Такие слова Луки Лукича Ульяне понравились, она подняла глаза и посмотрела на него уже мягче. Луке Лукичу было лет сорок пять, и если б сбрил бороду да нос был бы не так толст, то имел бы лицо даже приятное.
– Двое детей, говорите, – боролся со словами выпивший Лука Лукич, – я люблю малых… Семью мою немцы-фашисты сожгли в сарае вместе с другими односельчанами за то, что в деревне немца убили… Жену и троих маленьких. – Он вынул платок и приложил его к глазам.
За столом притихли. Никита дожевывал кусок холодца, но Вера его дернула, и он остался сидеть с полным ртом, пока Лука Лукич не отнял платок от глаз.
– Воспоминания, – сказал Лука Лукич, утер слезы и громко в этот платок высморкался.
Только после этого Никита дожевал кусок.
– «Не в шумной беседе друзья узнаются, – сказал Лука Лукич, – друзья узнаются с бедой. Коль горе настанет и слезы польются, тот друг, кто заплачет с тобой».
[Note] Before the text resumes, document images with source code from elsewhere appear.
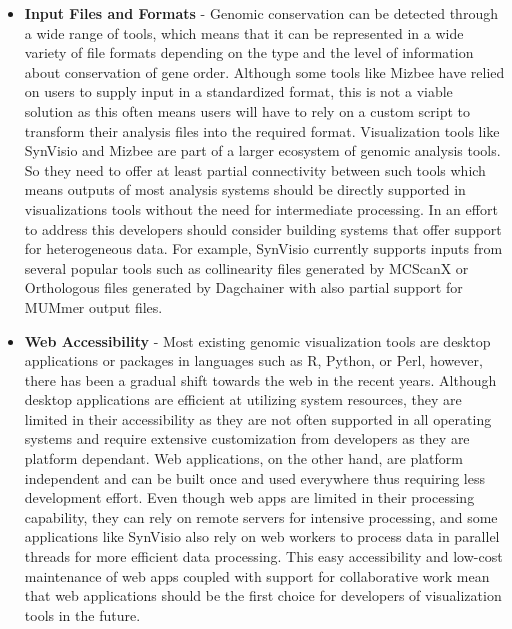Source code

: \begin{itemize}
    \item \textbf{Input Files and Formats} - Genomic conservation can be detected through a wide range of tools, which means that it can be represented in a wide variety of file formats depending on the type and the level of information about conservation of gene order.
    Although some tools like Mizbee have relied on users to supply input in a standardized format, this is not a viable solution as this often means users will have to rely on a custom script to transform their analysis files into the required format. Visualization tools like SynVisio and Mizbee are part of a larger ecosystem of genomic analysis tools. So they need to offer at least partial connectivity between such tools which means outputs of most analysis systems should be directly supported in visualizations tools without the need for intermediate processing. In an effort to address this developers should consider building systems that offer support for heterogeneous data. For example, SynVisio currently supports inputs from several popular tools such as collinearity files generated by MCScanX or Orthologous files generated by Dagchainer with also partial support for MUMmer output files. 
 
    \item \textbf{Web Accessibility} - Most existing genomic visualization tools are desktop applications or packages in languages such as R, Python, or Perl, however, there has been a gradual shift towards the web in the recent years. Although desktop applications are efficient at utilizing system resources, they are limited in their accessibility as they are not often supported in all operating systems and require extensive customization from developers as they are platform dependant. Web applications, on the other hand, are platform independent and can be built once and used everywhere thus requiring less development effort. Even though web apps are limited in their processing capability, they can rely on remote servers for intensive processing, and some applications like SynVisio also rely on web workers to process data in parallel threads for more efficient data processing. This easy accessibility and low-cost maintenance of web apps coupled with support for collaborative work mean that web applications should be the first choice for developers of visualization tools in the future.
    

\end{itemize}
– А мы, Лука Лукич, все плакали, – сказала Вера. – Верно, Никита? Когда вы начали про деток… – И она приложила платок к глазам, громко всхлипнула.
– А где же детки? – спросил Лука Лукич.
– Нету деток, – сказал Никита, – деток немцы в сарае сожгли.
– Тю на тебя, – сказала Вера, – он когда выпьет, Лука Лукич, не помнит, что говорит. Лука Лукич про Ульяниных деток спрашивает. – И через стол быстро шепнула Ульяне: – Позови Тоню и Давидку.
Когда позвали детей Ульяны, из кухни пришла вся орава.
– Ай, хорошо, – умилился и повеселел Лука Лукич, – люблю, когда полный дом детей.
– Это дело наживное, – сказала Вера и рассмеялась.
– Которые из них? – спросил Лука Лукич, тоже смеясь. – Которые Ульяны? Этот, что ли?
– Нет, – сказал Никита, – это наш. Это Макарка.
– Макарка, – умилился Лука Лукич, – ты чей будешь, Макарка?
– Я? Матерный сын.
– Матерный? – захохотал Лука Лукич, снова прижимая платок к глазам и утирая слезы, но уже от смеха. – Именно что матерный… Так нехорошо, так не надо… Матерный…
Если пьяного и сытого человека что-то рассмешит, то уже остановить невозможно, пока не высмеется.
– Матерный… Ах ты, ах ты… Ах ты, цыцкин сын… Цыцкин сын – это приличней. Кто из нас не цыцкин сын, тот цыцкина дочь… Все мы цыцкины дети…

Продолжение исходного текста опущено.